Guru Gita – Part 4 of 4

Concerning Discipleship, Practices, Actions and Benefits, and the Characteristics of a Liberated Person

From another version with a few footnotes.

87
Great Goddess, listen to the way of meditation on the Guru, which grants all joys, always brings all happiness, and gives worldly fulfillment as well as liberation:

88
I remember
venerable Guru as Parabrahman*, I speak about venerable Guru as Parabrahman, I bow to venerable Guru as Parabrahman, I revere venerable Guru as Parabrahman.

*The Absolute, God’s superior nature as opposed to God’s inferior, or secondary, nature, mentioned in the Bhagavad Gita.

89
I bow to the Truth-Guru, blissful God, bestower of the highest joy, the Absolute in the form of knowledge beyond duality, all-pervasive like the sky, the object of “Thou art That” and others.
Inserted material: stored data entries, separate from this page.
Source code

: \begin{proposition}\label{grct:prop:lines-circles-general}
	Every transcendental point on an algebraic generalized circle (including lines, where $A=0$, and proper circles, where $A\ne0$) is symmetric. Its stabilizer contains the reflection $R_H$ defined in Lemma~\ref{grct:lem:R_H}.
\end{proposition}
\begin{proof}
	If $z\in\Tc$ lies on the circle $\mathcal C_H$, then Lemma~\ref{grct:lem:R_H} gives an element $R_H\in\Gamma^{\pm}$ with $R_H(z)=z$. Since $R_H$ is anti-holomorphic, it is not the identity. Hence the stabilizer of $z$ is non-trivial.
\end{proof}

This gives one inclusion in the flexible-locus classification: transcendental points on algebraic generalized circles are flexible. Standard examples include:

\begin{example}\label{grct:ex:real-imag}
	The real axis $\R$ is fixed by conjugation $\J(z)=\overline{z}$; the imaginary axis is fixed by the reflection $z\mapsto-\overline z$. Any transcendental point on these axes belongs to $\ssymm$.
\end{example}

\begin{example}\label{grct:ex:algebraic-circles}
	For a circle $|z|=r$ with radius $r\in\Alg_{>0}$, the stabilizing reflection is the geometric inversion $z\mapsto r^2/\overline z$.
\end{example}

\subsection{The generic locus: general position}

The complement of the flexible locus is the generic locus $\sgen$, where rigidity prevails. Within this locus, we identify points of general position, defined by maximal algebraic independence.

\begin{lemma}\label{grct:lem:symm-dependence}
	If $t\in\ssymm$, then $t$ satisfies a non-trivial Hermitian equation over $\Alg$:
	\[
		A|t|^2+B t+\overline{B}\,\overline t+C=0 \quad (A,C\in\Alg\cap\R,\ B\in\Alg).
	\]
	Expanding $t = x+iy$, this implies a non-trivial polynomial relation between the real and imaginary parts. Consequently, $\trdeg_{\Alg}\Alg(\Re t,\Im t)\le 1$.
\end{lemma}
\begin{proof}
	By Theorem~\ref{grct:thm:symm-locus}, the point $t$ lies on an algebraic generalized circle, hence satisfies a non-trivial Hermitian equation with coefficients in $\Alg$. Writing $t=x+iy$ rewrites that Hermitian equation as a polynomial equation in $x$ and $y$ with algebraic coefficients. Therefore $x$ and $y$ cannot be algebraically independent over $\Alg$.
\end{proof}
One, eternal, pure, unchanging witness of all thought*, beyond all modifications, and free of the three gunas**.

* Thought, meditation, reflection.
** Qualities of nature: sattva (smooth-flowing), rajas (passionate or intense activity), tamas (very slow moving or fixed).

90
I bow to the Guru as Brahman*, eternal and pure, beyond perception, without manifest form, and without impurity, eternal Truth, consciousness and bliss.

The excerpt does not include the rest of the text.